▸ **Task item**
Without copying any pictures, restate exactly the lines from the start of the records through the line containing "escolha provadamente correta.".

^^^^

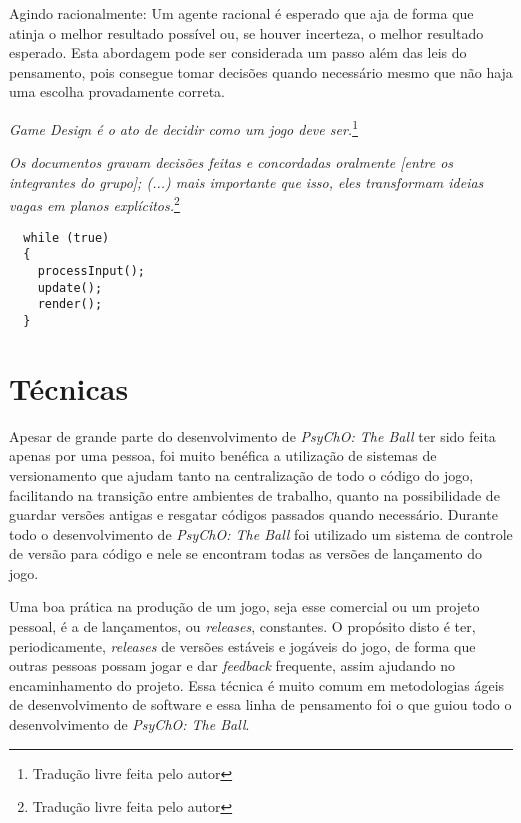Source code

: Agindo racionalmente: Um agente racional é esperado que aja de forma que atinja o melhor resultado possível ou, se houver incerteza, o melhor resultado esperado. Esta abordagem pode ser considerada um passo além das leis do pensamento, pois consegue tomar decisões quando necessário mesmo que não haja uma escolha provadamente correta.



\begin{displayquote}
  \textit{Game Design é o ato de decidir como um jogo deve ser.}\footnote{Tradução livre feita pelo autor}
\end{displayquote}

\begin{displayquote}
  \textit{Os documentos gravam decisões feitas e concordadas oralmente [entre os integrantes do grupo]; (...) mais importante que isso, eles transformam ideias vagas em planos explícitos.}\footnote{Tradução livre feita pelo autor}
\end{displayquote}

\begin{lstlisting}
  while (true)
  {
    processInput();
    update();
    render();
  }
\end{lstlisting}

\section{Técnicas}
\label{sec:tecnicas}

Apesar de grande parte do desenvolvimento de \textit{PsyChO: The Ball} ter sido feita apenas por uma pessoa, foi muito benéfica a utilização de sistemas de versionamento que ajudam tanto na centralização de todo o código do jogo, facilitando na transição entre ambientes de trabalho, quanto na possibilidade de guardar versões antigas e resgatar códigos passados quando necessário. Durante todo o desenvolvimento de \textit{PsyChO: The Ball} foi utilizado um sistema de controle de versão para código e nele se encontram todas as versões de lançamento do jogo.

Uma boa prática na produção de um jogo, seja esse comercial ou um projeto pessoal, é a de lançamentos, ou \textit{releases}, constantes. O propósito disto é ter, periodicamente, \textit{releases} de versões estáveis e jogáveis do jogo, de forma que outras pessoas possam jogar e dar \textit{feedback} frequente, assim ajudando no encaminhamento do projeto. Essa técnica é muito comum em metodologias ágeis de desenvolvimento de software e essa linha de pensamento foi o que guiou todo o desenvolvimento de \textit{PsyChO: The Ball}.


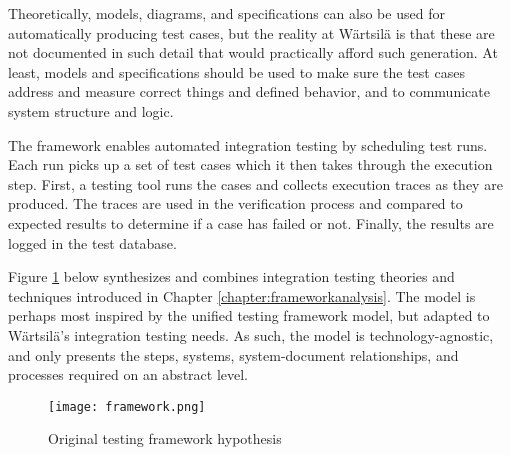 \documentclass[12pt,a4paper,oneside,pdftex]{report}
\begin{document}
{Theoretically, models, diagrams, and specifications can also be used for automatically producing test cases, but the reality at Wärtsilä is that these are not documented in such detail that would practically afford such generation. At least, models and specifications should be used to make sure the test cases address and measure correct things and defined behavior, and to communicate system structure and logic. 

The framework enables automated integration testing by scheduling test runs. Each run picks up a set of test cases which it then takes through the execution step. First, a testing tool runs the cases and collects execution traces as they are produced. The traces are used in the verification process and compared to expected results to determine if a case has failed or not. Finally, the results are logged in the test database.

Figure \ref{fig:framework} below synthesizes and combines integration testing theories and techniques introduced in Chapter \ref{chapter:frameworkanalysis}. The model is perhaps most inspired by the \citet{liu2009unified} unified testing framework model, but adapted to Wärtsilä's integration testing needs. As such, the model is technology-agnostic, and only presents the steps, systems, system-document relationships, and processes required on an abstract level.


\begin{figure}[H]
\centering
\texttt{[image: framework.png]}
\caption{Original testing framework hypothesis}
\label{fig:framework}
\end{figure}

\begin{comment}
\begin{figure}[H]
\centering
\pgfdeclarelayer{marx}
\pgfsetlayers{main,marx}
\xdefinecolor{lightgrey}{RGB}{220,220,220}
\xdefinecolor{blackish}{RGB}{30,30,30}
\begin{tikzpicture}[
    start chain=going below,    %
    node distance=6mm and 50mm, %
    ]
\tikzset{
  base/.style={draw, on chain, on grid, align=center, minimum height=4ex},
  proc/.style={base, rectangle, minimum height=4em, text width=7em},
  sut/.style={base, circle, text width=5em, fill = blackish, text = white},
  syst/.style={base, cylinder, shape border rotate=90,  aspect=.2, minimum height=5em, text width=5em},
  file/.style={base, rectangle, shape border rotate=90, minimum height=4em, text width=3em, fill = lightgrey},
  data/.style={base, trapezium, trapezium left angle=70, trapezium right angle=-70, minimum height=1cm}, 
  line/.style={draw, thick, -latex'},
  dots/.style={draw, dotted, -latex'}
}


\end{comment}}
\end{document}
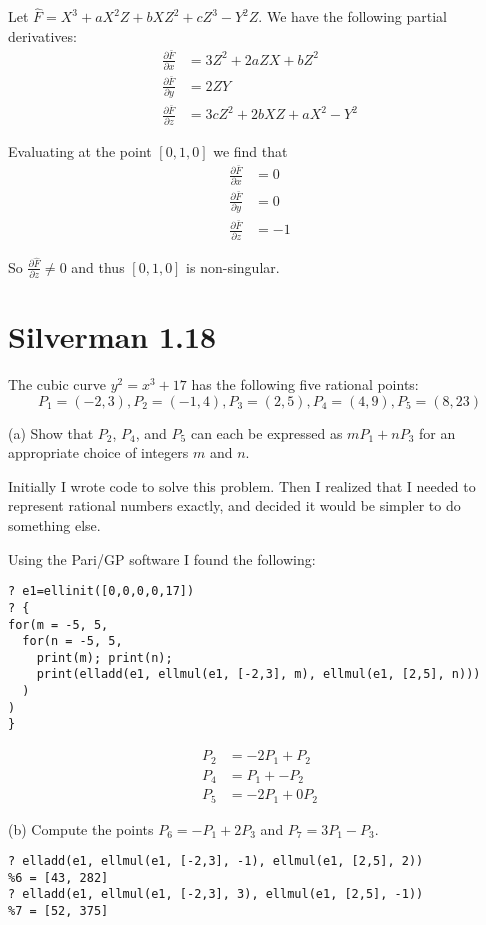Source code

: \documentclass{article}
\begin{document}
Let $\hat F = X^3 + aX^2 Z + bXZ^2 + cZ^3 - Y^2Z$. We have the following partial derivatives:
\begin{align*}
\frac{\partial \bar F}{\partial x} &= 3Z^2 + 2aZX + bZ^2 \\
\frac{\partial \bar F}{\partial y} &= 2ZY \\
\frac{\partial \bar F}{\partial z} &= 3cZ^2 + 2bXZ + aX^2 - Y^2
\end{align*}

Evaluating at the point $[0,1,0]$ we find that
\begin{align*}
\frac{\partial \bar F}{\partial x} &= 0 \\
\frac{\partial \bar F}{\partial y} &= 0 \\
\frac{\partial \bar F}{\partial z} &= -1
\end{align*}

So $\frac{\partial \hat F}{\partial z} \neq 0$ and thus $[0,1,0]$ is non-singular.

\section{Silverman 1.18}
The cubic curve $y^2 = x^3 + 17$ has the following five rational points:
$$P_1 = (-2,3), P_2 = (-1,4), P_3 = (2,5), P_4 = (4,9), P_5 = (8,23)$$

(a) Show that $P_2$, $P_4$, and $P_5$ can each be expressed as $mP_1 + nP_3$ for an appropriate choice of integers $m$ and $n$.

Initially I wrote code to solve this problem. Then I realized that I needed to represent rational numbers exactly, and decided it would be simpler to do something else.

Using the Pari/GP software I found the following:
\begin{verbatim}
? e1=ellinit([0,0,0,0,17])
? {
for(m = -5, 5,
  for(n = -5, 5,
    print(m); print(n);
    print(elladd(e1, ellmul(e1, [-2,3], m), ellmul(e1, [2,5], n)))
  )
)
}
\end{verbatim}

\begin{align*}
P_2 &= -2P_1 + P_2 \\
P_4 &= P_1 + -P_2 \\
P_5 &= -2P_1 + 0P_2
\end{align*}

(b) Compute the points $P_6 = -P_1 + 2P_3$ and $P_7 = 3P_1 - P_3$.
\begin{verbatim}
? elladd(e1, ellmul(e1, [-2,3], -1), ellmul(e1, [2,5], 2))
%6 = [43, 282]
? elladd(e1, ellmul(e1, [-2,3], 3), ellmul(e1, [2,5], -1))
%7 = [52, 375]
\end{verbatim}
\end{document}
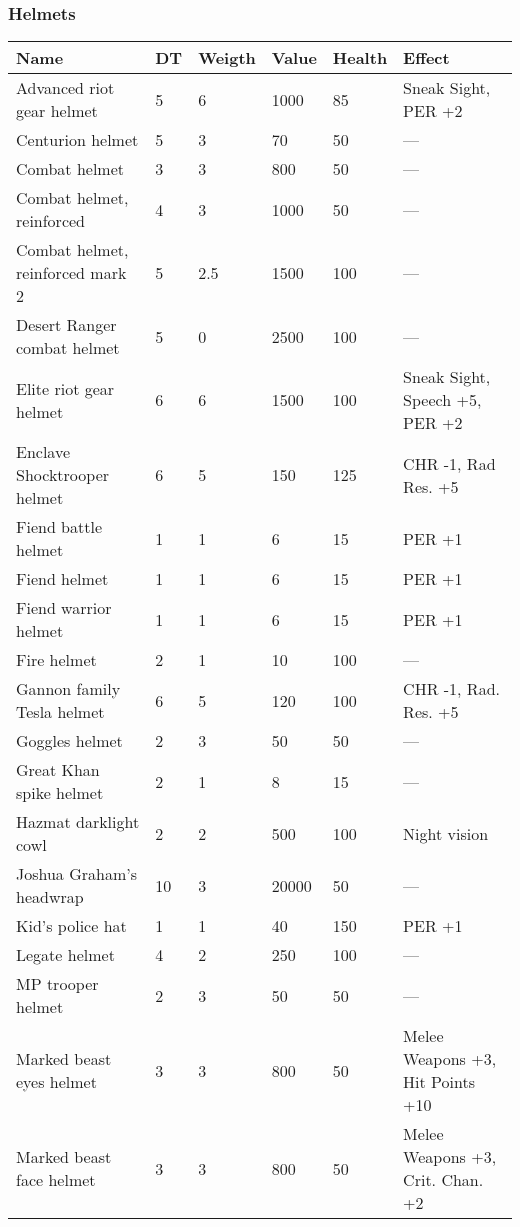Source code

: 
\subsubsection{Helmets}
\begin{longtable}{|p{4cm}|p{1.2cm}|p{1.2cm}|p{1.2cm}|p{1.2cm}|p{4cm}|}
\hline
\bfseries Name & \bfseries DT & \bfseries Weigth & \bfseries Value & \bfseries Health & \bfseries Effect \\
\hline
\endhead
Advanced riot gear helmet  & 5 & 6 & 1000 & 85 & Sneak Sight, PER +2  \\
Centurion helmet  & 5 & 3 & 70 & 50 & —  \\
Combat helmet  & 3 & 3 & 800 & 50 & —  \\
Combat helmet, reinforced  & 4 & 3 & 1000 & 50 & —  \\
Combat helmet, reinforced mark 2  & 5 & 2.5  & 1500 & 100 & —  \\
Desert Ranger combat helmet  & 5 & 0 & 2500 & 100 & —  \\
Elite riot gear helmet  & 6 & 6 & 1500 & 100 & Sneak Sight, Speech +5, PER +2  \\
Enclave Shocktrooper helmet  & 6 & 5 & 150 & 125 & CHR -1, Rad Res. +5  \\
Fiend battle helmet  & 1 & 1 & 6 & 15 & PER +1  \\
Fiend helmet  & 1 & 1 & 6 & 15 & PER +1  \\
Fiend warrior helmet  & 1 & 1 & 6 & 15 & PER +1  \\
Fire helmet  & 2 & 1 & 10 & 100 & —  \\
Gannon family Tesla helmet  & 6 & 5 & 120 & 100 & CHR -1, Rad. Res. +5  \\
Goggles helmet  & 2 & 3 & 50 & 50 & —  \\
Great Khan spike helmet  & 2 & 1 & 8 & 15 & —  \\
Hazmat darklight cowl  & 2 & 2 & 500 & 100 & Night vision  \\
Joshua Graham's headwrap  & 10 & 3 & 20000 & 50 & —  \\
Kid's police hat  & 1 & 1 & 40 & 150 & PER +1  \\
Legate helmet  & 4 & 2 & 250 & 100 & —  \\
MP trooper helmet  & 2 & 3 & 50 & 50 & —  \\
Marked beast eyes helmet  & 3 & 3 & 800 & 50 & Melee Weapons +3, Hit Points +10  \\
Marked beast face helmet  & 3 & 3 & 800 & 50 & Melee Weapons +3, Crit. Chan. +2  \\

\end{longtable}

^^^^

▸ **Answer to this exercise**
Source code

: Agindo racionalmente: Um agente racional é esperado que aja de forma que atinja o melhor resultado possível ou, se houver incerteza, o melhor resultado esperado. Esta abordagem pode ser considerada um passo além das leis do pensamento, pois consegue tomar decisões quando necessário mesmo que não haja uma escolha provadamente correta.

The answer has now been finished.